1978年徳島県生まれ。有限責任監査法人トーマツを経て、現在はコンサルティング会社と会計事務所を経営。これまで600件以上の経営相談を受け、経営の成功事例と失敗事例を心理学の観点から分析し、経営心理学として体系化。一般社団法人日本経営心理士協会を設立し、経営者と経営参謀の育成を目的として、経営心理学を伝えている。受講生は主に経営者だが、最近は公認会計士、税理士も増えてきた。


 

監査法人在籍中から多くの経営者と出会い、経営の相談を受けてきたという同氏。多くの中小企業が抱える後継者不足と後継者の経営スキル不足の問題について触れ、公認会計士が貢献できる可能性について紹介した。

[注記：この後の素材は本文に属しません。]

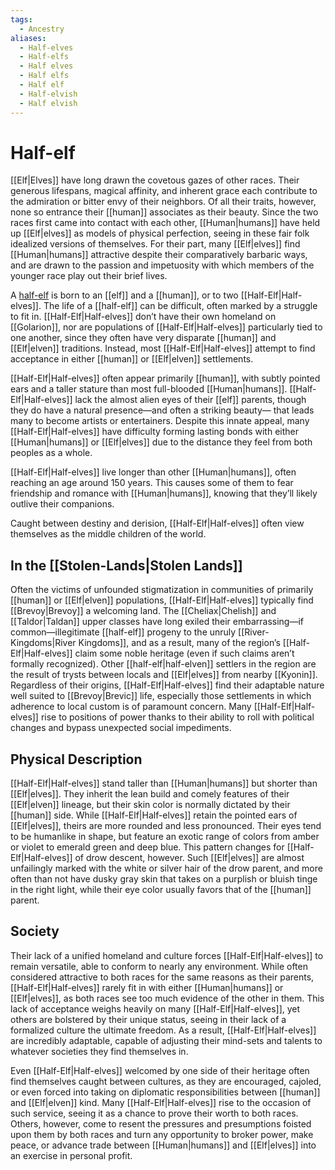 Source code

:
 ```yaml
---
tags:
  - Ancestry
aliases:
  - Half-elves
  - Half-elfs
  - Half elves
  - Half elfs
  - Half elf
  - Half-elvish
  - Half elvish
---
```

# Half-elf
[[Elf|Elves]] have long drawn the covetous gazes of other races. Their generous lifespans, magical affinity, and inherent grace each contribute to the admiration or bitter envy of their neighbors. Of all their traits, however, none so entrance their [[human]] associates as their beauty. Since the two races first came into contact with each other, [[Human|humans]] have held up [[Elf|elves]] as models of physical perfection, seeing in these fair folk idealized versions of themselves. For their part, many [[Elf|elves]] find [[Human|humans]] attractive despite their comparatively barbaric ways, and are drawn to the passion and impetuosity with which members of the younger race play out their brief lives.  

A [half-elf](https://2e.aonprd.com/Ancestries.aspx?ID=7) is born to an [[elf]] and a [[human]], or to two [[Half-Elf|Half-elves]]. The life of a [[half-elf]] can be difficult, often marked by a struggle to fit in. [[Half-Elf|Half-elves]] don’t have their own homeland on [[Golarion]], nor are populations of [[Half-Elf|Half-elves]] particularly tied to one another, since they often have very disparate [[human]] and [[Elf|elven]] traditions. Instead, most [[Half-Elf|Half-elves]] attempt to find acceptance in either [[human]] or [[Elf|elven]] settlements.

[[Half-Elf|Half-elves]] often appear primarily [[human]], with subtly pointed ears and a taller stature than most full-blooded [[Human|humans]]. [[Half-Elf|Half-elves]] lack the almost alien eyes of their [[elf]] parents, though they do have a natural presence—and often a striking beauty— that leads many to become artists or entertainers. Despite this innate appeal, many [[Half-Elf|Half-elves]] have difficulty forming lasting bonds with either [[Human|humans]] or [[Elf|elves]] due to the distance they feel from both peoples as a whole.

[[Half-Elf|Half-elves]] live longer than other [[Human|humans]], often reaching an age around 150 years. This causes some of them to fear friendship and romance with [[Human|humans]], knowing that they’ll likely outlive their companions.

Caught between destiny and derision, [[Half-Elf|Half-elves]] often view themselves as the middle children of the world.  

## In the [[Stolen-Lands|Stolen Lands]]
Often the victims of unfounded stigmatization in communities of primarily [[human]] or [[Elf|elven]] populations, [[Half-Elf|Half-elves]] typically find [[Brevoy|Brevoy]] a welcoming land. The [[Cheliax|Chelish]] and [[Taldor|Taldan]] upper classes have long exiled their embarrassing—if common—illegitimate [[half-elf]] progeny to the unruly [[River-Kingdoms|River Kingdoms]], and as a result, many of the region’s [[Half-Elf|Half-elves]] claim some noble heritage (even if such claims aren’t formally recognized). Other [[half-elf|half-elven]] settlers in the region are the result of trysts between locals and [[Elf|elves]] from nearby [[Kyonin]]. Regardless of their origins, [[Half-Elf|Half-elves]] find their adaptable nature well suited to [[Brevoy|Brevic]] life, especially those settlements in which adherence to local custom is of paramount concern. Many [[Half-Elf|Half-elves]] rise to positions of power thanks to their ability to roll with political changes and bypass unexpected social impediments.
## Physical Description
[[Half-Elf|Half-elves]] stand taller than [[Human|humans]] but shorter than [[Elf|elves]]. They inherit the lean build and comely features of their [[Elf|elven]] lineage, but their skin color is normally dictated by their [[human]] side. While [[Half-Elf|Half-elves]] retain the pointed ears of [[Elf|elves]], theirs are more rounded and less pronounced. Their eyes tend to be humanlike in shape, but feature an exotic range of colors from amber or violet to emerald green and deep blue. This pattern changes for [[Half-Elf|Half-elves]] of drow descent, however. Such [[Elf|elves]] are almost unfailingly marked with the white or silver hair of the drow parent, and more often than not have dusky gray skin that takes on a purplish or bluish tinge in the right light, while their eye color usually favors that of the [[human]] parent.  

## Society
Their lack of a unified homeland and culture forces [[Half-Elf|Half-elves]] to remain versatile, able to conform to nearly any environment. While often considered attractive to both races for the same reasons as their parents, [[Half-Elf|Half-elves]] rarely fit in with either [[Human|humans]] or [[Elf|elves]], as both races see too much evidence of the other in them. This lack of acceptance weighs heavily on many [[Half-Elf|Half-elves]], yet others are bolstered by their unique status, seeing in their lack of a formalized culture the ultimate freedom. As a result, [[Half-Elf|Half-elves]] are incredibly adaptable, capable of adjusting their mind-sets and talents to whatever societies they find themselves in.  

Even [[Half-Elf|Half-elves]] welcomed by one side of their heritage often find themselves caught between cultures, as they are encouraged, cajoled, or even forced into taking on diplomatic responsibilities between [[human]] and [[Elf|elven]] kind. Many [[Half-Elf|Half-elves]] rise to the occasion of such service, seeing it as a chance to prove their worth to both races. Others, however, come to resent the pressures and presumptions foisted upon them by both races and turn any opportunity to broker power, make peace, or advance trade between [[Human|humans]] and [[Elf|elves]] into an exercise in personal profit.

売上を上げたい、従業員のモチベーションを上げたいという多くの経営者の悩みに対しては心理学を用いた改善を提案。人を動かすためのノウハウを活かして独自の経営アドバイスを行い、多くの実績を挙げている。

また、公認会計士には3つの重要な資質が備わっていると展開。1つはいろいろな会社の経営やビジネスモデルを見ている稀有な職業であるという点。2つ目は数字が読めるという強み。3つ目は難しいことをわかりやすく説明できるというスキルに着目。これら3つの資質は経営参謀として欠かせない資質であり、公認会計士は経営参謀として活躍するにふさわしい人材であることを紹介。また、経営参謀の仕事をする上で人の心を知ることの重要性も説き、公認会計士×心理学があらゆる経営課題の解決に繋がることを紹介した。

 

 

山内真理氏

■山内 真理(やまうち まり)
「アートと会計:文化と経済は両輪で社会を豊かにする」


アートやカルチャーが好き。心が喜ぶ仕事がしたい。自己の根源的欲求に向き合い、出した答え・・・。2011年にアートとカルチャーを専門領域とする会計事務所を設立。豊かな文化の醸成と経済活動は裏表一体。会計、税務、財務などの専門性を生かした経営支援を通じ、文化経営の担い手と並走するペースメーカー兼アクセラレータとなることを目指している。


 

文化や芸術を領域とする会計事務所を経営。アート、デザイン、建築、ファッション、映像、音楽、出版、漫画など、文化を創造し、表現活動を通じて人を楽しませたり、社会に何かしらの問いかけを行ったり、クリエイティブな問題解決をしたり、心に潤いをもたらすようなさまざまな事業や活動をおこなっている個人、企業のサポートをしている。もともと好きだった芸術分野に寄り添っているうちに、クリエイティブな仕事とビジネスの両立に悩むアーティストやクリエイターが多くいることを知り、自身の会計スキルが彼らの役に立つことを確信。アーティストをサポートする会計事務所がないことを知り、自分がやらなくてはと必然性を感じて30歳で事務所を設立。充足感を持って仕事ができることに、自信と誇りを感じる力強いプレゼンだった。
「会計は過去のアーカイブであり、未来のデザインツール」と語る彼女は、公認会計士の専門性を活かしてアーティストやクリエイターの経営面をサポートし、芸術や文化の発展に寄与することを目指している。